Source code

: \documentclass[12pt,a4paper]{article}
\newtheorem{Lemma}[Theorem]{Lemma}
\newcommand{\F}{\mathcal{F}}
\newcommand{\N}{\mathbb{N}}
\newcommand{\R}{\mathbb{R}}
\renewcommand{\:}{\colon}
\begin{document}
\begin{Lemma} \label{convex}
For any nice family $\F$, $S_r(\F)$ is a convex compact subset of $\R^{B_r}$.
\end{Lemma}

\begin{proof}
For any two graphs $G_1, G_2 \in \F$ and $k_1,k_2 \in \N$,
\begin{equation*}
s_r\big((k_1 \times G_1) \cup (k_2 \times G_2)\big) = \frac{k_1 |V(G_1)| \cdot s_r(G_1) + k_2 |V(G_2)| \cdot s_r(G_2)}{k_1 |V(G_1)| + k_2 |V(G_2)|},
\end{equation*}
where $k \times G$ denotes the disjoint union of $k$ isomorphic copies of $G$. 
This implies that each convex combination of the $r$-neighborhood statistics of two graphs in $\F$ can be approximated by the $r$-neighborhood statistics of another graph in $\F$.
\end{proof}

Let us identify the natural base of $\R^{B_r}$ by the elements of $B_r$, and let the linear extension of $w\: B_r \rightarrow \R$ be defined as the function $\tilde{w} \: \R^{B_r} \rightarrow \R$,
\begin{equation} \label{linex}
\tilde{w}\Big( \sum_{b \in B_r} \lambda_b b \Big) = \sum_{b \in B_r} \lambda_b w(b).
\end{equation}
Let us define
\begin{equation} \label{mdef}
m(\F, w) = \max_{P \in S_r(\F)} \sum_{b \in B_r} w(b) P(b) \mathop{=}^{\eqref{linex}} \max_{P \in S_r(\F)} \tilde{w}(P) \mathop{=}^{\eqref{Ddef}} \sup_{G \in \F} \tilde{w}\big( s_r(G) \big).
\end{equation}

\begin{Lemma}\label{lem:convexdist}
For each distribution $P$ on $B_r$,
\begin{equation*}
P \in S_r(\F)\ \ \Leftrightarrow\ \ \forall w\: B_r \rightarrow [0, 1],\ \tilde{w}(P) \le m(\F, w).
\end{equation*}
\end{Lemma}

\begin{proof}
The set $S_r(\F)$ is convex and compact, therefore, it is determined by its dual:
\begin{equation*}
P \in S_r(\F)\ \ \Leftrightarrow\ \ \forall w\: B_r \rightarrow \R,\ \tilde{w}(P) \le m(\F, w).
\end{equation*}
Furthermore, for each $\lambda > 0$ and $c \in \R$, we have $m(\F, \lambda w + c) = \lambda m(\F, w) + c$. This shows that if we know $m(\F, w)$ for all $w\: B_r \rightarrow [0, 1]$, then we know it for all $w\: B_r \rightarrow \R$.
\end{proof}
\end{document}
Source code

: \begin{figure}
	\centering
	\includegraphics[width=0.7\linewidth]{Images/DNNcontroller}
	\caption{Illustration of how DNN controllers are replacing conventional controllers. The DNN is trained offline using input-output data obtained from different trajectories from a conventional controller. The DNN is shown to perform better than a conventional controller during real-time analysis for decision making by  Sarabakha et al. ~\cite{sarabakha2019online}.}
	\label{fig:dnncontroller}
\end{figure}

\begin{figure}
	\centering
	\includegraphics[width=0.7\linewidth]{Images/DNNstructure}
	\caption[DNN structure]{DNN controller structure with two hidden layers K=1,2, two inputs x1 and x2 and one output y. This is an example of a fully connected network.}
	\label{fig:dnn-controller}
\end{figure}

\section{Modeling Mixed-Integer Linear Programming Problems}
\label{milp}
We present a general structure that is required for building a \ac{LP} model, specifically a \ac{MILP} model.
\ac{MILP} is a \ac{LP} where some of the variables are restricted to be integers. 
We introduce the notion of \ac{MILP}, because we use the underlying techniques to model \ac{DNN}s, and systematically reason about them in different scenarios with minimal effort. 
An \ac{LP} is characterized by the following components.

::::::

◆ INSTRUCTIONS TO FOLLOW
Could you set down every line above exactly as written?

◆ SOLUTION TO THIS PROBLEM
Source code

: \documentclass[12pt,a4paper]{article}
\newtheorem{Lemma}[Theorem]{Lemma}
\newcommand{\F}{\mathcal{F}}
\newcommand{\N}{\mathbb{N}}
\newcommand{\R}{\mathbb{R}}
\renewcommand{\:}{\colon}
\begin{document}
\begin{Lemma} \label{convex}
For any nice family $\F$, $S_r(\F)$ is a convex compact subset of $\R^{B_r}$.
\end{Lemma}

\begin{proof}
For any two graphs $G_1, G_2 \in \F$ and $k_1,k_2 \in \N$,
\begin{equation*}
s_r\big((k_1 \times G_1) \cup (k_2 \times G_2)\big) = \frac{k_1 |V(G_1)| \cdot s_r(G_1) + k_2 |V(G_2)| \cdot s_r(G_2)}{k_1 |V(G_1)| + k_2 |V(G_2)|},
\end{equation*}
where $k \times G$ denotes the disjoint union of $k$ isomorphic copies of $G$. 
This implies that each convex combination of the $r$-neighborhood statistics of two graphs in $\F$ can be approximated by the $r$-neighborhood statistics of another graph in $\F$.
\end{proof}

Let us identify the natural base of $\R^{B_r}$ by the elements of $B_r$, and let the linear extension of $w\: B_r \rightarrow \R$ be defined as the function $\tilde{w} \: \R^{B_r} \rightarrow \R$,
\begin{equation} \label{linex}
\tilde{w}\Big( \sum_{b \in B_r} \lambda_b b \Big) = \sum_{b \in B_r} \lambda_b w(b).
\end{equation}
Let us define
\begin{equation} \label{mdef}
m(\F, w) = \max_{P \in S_r(\F)} \sum_{b \in B_r} w(b) P(b) \mathop{=}^{\eqref{linex}} \max_{P \in S_r(\F)} \tilde{w}(P) \mathop{=}^{\eqref{Ddef}} \sup_{G \in \F} \tilde{w}\big( s_r(G) \big).
\end{equation}

\begin{Lemma}\label{lem:convexdist}
For each distribution $P$ on $B_r$,
\begin{equation*}
P \in S_r(\F)\ \ \Leftrightarrow\ \ \forall w\: B_r \rightarrow [0, 1],\ \tilde{w}(P) \le m(\F, w).
\end{equation*}
\end{Lemma}

\begin{proof}
The set $S_r(\F)$ is convex and compact, therefore, it is determined by its dual:
\begin{equation*}
P \in S_r(\F)\ \ \Leftrightarrow\ \ \forall w\: B_r \rightarrow \R,\ \tilde{w}(P) \le m(\F, w).
\end{equation*}
Furthermore, for each $\lambda > 0$ and $c \in \R$, we have $m(\F, \lambda w + c) = \lambda m(\F, w) + c$. This shows that if we know $m(\F, w)$ for all $w\: B_r \rightarrow [0, 1]$, then we know it for all $w\: B_r \rightarrow \R$.
\end{proof}
\end{document}
Source code

: \begin{figure}
	\centering
	\includegraphics[width=0.7\linewidth]{Images/DNNcontroller}
	\caption{Illustration of how DNN controllers are replacing conventional controllers. The DNN is trained offline using input-output data obtained from different trajectories from a conventional controller. The DNN is shown to perform better than a conventional controller during real-time analysis for decision making by  Sarabakha et al. ~\cite{sarabakha2019online}.}
	\label{fig:dnncontroller}
\end{figure}

\begin{figure}
	\centering
	\includegraphics[width=0.7\linewidth]{Images/DNNstructure}
	\caption[DNN structure]{DNN controller structure with two hidden layers K=1,2, two inputs x1 and x2 and one output y. This is an example of a fully connected network.}
	\label{fig:dnn-controller}
\end{figure}

\section{Modeling Mixed-Integer Linear Programming Problems}
\label{milp}
We present a general structure that is required for building a \ac{LP} model, specifically a \ac{MILP} model.
\ac{MILP} is a \ac{LP} where some of the variables are restricted to be integers. 
We introduce the notion of \ac{MILP}, because we use the underlying techniques to model \ac{DNN}s, and systematically reason about them in different scenarios with minimal effort. 
An \ac{LP} is characterized by the following components.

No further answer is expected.